Starting with the first line and ending with the one that holds "fonctions de la", retype the entries exactly.

Top of Supplied entries

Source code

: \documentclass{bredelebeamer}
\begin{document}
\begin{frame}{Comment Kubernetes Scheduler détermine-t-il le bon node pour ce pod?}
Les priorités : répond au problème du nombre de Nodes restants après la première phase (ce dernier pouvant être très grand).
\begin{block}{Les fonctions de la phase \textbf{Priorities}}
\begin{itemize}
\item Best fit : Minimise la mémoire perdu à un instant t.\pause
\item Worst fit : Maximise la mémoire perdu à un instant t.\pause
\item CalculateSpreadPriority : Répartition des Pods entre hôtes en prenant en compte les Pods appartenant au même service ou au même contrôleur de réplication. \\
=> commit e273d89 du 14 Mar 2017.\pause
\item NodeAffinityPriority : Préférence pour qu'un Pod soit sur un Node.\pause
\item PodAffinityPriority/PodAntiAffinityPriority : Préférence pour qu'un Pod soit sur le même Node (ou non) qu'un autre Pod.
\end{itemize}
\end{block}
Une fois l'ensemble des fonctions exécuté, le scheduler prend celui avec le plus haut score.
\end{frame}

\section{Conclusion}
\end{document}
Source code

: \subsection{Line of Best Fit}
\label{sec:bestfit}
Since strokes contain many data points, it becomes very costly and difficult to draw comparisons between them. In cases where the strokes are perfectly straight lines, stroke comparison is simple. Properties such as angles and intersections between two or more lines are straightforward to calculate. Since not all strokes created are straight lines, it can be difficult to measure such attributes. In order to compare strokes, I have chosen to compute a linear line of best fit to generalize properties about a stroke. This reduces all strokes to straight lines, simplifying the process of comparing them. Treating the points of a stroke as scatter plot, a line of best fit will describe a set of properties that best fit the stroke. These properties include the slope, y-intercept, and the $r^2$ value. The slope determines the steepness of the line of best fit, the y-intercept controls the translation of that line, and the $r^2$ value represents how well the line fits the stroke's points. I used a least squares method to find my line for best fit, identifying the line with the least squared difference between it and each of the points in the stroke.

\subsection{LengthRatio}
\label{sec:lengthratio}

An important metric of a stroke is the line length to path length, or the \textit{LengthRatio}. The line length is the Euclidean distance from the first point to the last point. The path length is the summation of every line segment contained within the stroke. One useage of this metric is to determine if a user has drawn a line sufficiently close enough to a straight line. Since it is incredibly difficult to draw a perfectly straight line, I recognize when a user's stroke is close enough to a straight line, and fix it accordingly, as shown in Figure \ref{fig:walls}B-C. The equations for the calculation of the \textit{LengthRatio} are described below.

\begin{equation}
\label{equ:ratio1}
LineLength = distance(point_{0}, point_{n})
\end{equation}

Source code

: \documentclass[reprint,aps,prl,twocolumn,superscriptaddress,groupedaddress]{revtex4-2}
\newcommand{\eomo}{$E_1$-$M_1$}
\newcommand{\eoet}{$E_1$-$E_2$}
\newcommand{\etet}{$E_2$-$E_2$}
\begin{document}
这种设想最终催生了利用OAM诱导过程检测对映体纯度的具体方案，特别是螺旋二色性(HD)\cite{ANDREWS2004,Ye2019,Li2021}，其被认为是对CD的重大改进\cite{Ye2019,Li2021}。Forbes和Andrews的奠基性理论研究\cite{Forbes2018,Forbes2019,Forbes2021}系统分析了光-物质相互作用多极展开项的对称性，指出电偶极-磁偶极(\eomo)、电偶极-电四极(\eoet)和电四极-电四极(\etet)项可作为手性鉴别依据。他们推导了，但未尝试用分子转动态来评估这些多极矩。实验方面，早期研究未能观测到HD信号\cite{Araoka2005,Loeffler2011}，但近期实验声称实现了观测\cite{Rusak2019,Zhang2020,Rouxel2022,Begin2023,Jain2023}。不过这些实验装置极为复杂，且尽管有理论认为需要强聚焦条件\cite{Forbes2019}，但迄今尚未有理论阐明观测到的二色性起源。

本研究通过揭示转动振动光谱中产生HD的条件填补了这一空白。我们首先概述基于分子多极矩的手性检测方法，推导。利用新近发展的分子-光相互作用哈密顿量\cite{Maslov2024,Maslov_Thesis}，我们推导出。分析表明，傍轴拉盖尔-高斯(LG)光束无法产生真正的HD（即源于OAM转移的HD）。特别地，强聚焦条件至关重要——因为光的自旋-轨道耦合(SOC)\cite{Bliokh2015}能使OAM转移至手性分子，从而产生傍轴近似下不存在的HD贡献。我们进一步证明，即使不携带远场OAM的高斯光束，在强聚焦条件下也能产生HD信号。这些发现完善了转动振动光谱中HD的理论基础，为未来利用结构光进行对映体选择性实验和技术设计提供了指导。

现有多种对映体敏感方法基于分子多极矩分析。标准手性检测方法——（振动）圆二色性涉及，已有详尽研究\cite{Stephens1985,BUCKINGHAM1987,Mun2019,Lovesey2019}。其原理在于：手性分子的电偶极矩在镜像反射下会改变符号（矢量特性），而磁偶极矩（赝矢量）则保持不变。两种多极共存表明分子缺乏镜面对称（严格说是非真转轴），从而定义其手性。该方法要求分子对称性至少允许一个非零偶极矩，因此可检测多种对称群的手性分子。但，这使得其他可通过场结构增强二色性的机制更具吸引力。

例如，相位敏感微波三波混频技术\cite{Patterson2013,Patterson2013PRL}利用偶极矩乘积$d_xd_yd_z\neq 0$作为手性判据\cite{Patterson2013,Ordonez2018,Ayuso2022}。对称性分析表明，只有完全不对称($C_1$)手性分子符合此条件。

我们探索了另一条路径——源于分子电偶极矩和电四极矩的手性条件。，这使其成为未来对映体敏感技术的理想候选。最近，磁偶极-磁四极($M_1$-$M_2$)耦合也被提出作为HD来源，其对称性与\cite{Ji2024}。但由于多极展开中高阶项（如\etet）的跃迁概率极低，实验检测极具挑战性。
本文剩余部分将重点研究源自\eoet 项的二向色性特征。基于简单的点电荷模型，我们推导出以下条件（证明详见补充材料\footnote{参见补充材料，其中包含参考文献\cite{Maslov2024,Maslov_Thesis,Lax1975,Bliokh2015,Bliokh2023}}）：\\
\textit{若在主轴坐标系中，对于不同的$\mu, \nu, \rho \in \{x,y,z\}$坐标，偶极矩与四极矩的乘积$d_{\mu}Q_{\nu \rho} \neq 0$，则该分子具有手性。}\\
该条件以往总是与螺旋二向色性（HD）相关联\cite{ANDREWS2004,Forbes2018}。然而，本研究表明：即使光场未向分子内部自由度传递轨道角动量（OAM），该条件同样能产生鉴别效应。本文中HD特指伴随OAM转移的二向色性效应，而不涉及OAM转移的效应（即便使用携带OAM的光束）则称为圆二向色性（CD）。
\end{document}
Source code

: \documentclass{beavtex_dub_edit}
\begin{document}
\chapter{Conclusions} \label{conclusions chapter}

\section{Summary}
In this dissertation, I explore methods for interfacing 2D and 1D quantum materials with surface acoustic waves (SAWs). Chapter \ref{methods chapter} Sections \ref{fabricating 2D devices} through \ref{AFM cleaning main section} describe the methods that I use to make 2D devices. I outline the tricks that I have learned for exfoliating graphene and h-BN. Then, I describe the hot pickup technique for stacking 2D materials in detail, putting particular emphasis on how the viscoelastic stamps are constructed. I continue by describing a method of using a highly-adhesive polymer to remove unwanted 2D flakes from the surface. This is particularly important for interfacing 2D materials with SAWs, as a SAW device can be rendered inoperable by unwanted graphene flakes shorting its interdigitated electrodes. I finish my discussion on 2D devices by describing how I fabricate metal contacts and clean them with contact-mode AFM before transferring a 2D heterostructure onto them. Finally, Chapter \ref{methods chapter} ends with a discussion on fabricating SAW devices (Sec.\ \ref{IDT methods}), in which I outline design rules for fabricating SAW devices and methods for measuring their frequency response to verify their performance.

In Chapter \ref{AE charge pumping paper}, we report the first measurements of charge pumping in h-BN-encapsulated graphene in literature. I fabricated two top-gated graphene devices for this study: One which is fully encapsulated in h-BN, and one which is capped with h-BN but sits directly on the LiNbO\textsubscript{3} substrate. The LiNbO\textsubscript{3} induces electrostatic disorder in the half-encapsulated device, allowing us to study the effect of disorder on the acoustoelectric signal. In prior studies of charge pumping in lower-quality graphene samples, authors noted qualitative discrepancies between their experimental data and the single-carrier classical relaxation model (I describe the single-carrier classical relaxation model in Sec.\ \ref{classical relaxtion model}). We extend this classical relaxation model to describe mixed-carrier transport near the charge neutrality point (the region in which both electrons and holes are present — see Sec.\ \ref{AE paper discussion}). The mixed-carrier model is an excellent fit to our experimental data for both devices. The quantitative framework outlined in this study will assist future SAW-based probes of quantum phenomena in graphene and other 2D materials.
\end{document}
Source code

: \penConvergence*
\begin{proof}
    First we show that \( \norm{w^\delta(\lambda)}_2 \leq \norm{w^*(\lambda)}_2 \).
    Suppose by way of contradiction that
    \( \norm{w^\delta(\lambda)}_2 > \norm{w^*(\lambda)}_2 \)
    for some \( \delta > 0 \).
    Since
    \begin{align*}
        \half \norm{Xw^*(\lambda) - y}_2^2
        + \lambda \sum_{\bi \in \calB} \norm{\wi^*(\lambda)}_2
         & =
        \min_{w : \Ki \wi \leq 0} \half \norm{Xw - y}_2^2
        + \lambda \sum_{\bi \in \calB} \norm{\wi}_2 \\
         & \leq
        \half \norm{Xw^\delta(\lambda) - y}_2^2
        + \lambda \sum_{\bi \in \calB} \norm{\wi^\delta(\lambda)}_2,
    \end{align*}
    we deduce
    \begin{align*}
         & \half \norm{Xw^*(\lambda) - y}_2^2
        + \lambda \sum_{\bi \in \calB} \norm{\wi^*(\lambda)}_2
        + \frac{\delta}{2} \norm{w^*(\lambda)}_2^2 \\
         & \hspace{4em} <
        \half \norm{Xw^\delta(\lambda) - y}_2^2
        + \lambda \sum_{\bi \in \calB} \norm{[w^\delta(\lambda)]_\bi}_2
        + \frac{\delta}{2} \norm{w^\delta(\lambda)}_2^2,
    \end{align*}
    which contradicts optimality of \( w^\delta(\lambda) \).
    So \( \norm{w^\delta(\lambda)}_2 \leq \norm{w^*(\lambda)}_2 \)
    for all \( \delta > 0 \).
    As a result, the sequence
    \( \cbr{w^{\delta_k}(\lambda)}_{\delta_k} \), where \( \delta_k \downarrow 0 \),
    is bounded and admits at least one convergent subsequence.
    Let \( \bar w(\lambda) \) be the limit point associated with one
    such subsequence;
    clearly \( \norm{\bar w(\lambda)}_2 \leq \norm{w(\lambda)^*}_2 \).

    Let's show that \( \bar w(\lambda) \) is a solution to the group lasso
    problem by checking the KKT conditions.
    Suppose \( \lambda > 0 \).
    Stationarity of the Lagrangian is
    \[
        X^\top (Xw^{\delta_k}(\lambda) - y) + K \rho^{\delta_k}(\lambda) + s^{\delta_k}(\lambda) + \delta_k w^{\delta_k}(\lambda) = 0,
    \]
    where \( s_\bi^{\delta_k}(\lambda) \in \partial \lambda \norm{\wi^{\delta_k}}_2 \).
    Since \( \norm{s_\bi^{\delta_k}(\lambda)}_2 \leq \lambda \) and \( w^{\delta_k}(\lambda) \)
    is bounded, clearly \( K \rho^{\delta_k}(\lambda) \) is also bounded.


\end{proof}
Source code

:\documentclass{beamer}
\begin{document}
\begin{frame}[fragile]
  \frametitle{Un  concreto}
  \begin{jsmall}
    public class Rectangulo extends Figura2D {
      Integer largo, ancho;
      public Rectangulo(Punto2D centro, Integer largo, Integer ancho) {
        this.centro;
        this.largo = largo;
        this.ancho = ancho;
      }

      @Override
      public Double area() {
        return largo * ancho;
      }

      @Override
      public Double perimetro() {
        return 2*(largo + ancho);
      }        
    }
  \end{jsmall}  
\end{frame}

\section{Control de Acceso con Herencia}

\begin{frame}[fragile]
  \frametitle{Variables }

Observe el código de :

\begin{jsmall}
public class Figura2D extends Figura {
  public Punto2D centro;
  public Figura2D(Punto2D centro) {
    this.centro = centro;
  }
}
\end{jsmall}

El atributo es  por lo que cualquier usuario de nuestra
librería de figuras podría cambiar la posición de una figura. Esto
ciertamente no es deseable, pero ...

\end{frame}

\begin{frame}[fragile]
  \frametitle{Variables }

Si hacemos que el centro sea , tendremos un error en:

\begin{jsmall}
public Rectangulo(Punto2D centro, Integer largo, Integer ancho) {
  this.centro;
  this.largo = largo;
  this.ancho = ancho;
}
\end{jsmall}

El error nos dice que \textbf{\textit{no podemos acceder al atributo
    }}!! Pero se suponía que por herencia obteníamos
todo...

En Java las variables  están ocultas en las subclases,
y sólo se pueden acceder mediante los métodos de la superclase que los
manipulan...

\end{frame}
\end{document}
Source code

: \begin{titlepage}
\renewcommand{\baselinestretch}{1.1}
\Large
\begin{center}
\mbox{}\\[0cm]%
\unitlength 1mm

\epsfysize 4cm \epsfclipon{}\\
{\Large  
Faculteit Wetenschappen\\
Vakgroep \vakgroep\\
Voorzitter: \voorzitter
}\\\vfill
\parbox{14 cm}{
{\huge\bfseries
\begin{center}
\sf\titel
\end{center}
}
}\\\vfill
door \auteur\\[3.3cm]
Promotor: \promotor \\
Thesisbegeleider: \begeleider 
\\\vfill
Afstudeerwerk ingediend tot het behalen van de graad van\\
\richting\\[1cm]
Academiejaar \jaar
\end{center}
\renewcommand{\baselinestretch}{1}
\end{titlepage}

Bottom of Supplied entries

Your solution:
Source code

: \documentclass{bredelebeamer}
\begin{document}
\begin{frame}{Comment Kubernetes Scheduler détermine-t-il le bon node pour ce pod?}
Les priorités : répond au problème du nombre de Nodes restants après la première phase (ce dernier pouvant être très grand).
\begin{block}{Les fonctions de la phase \textbf{Priorities}}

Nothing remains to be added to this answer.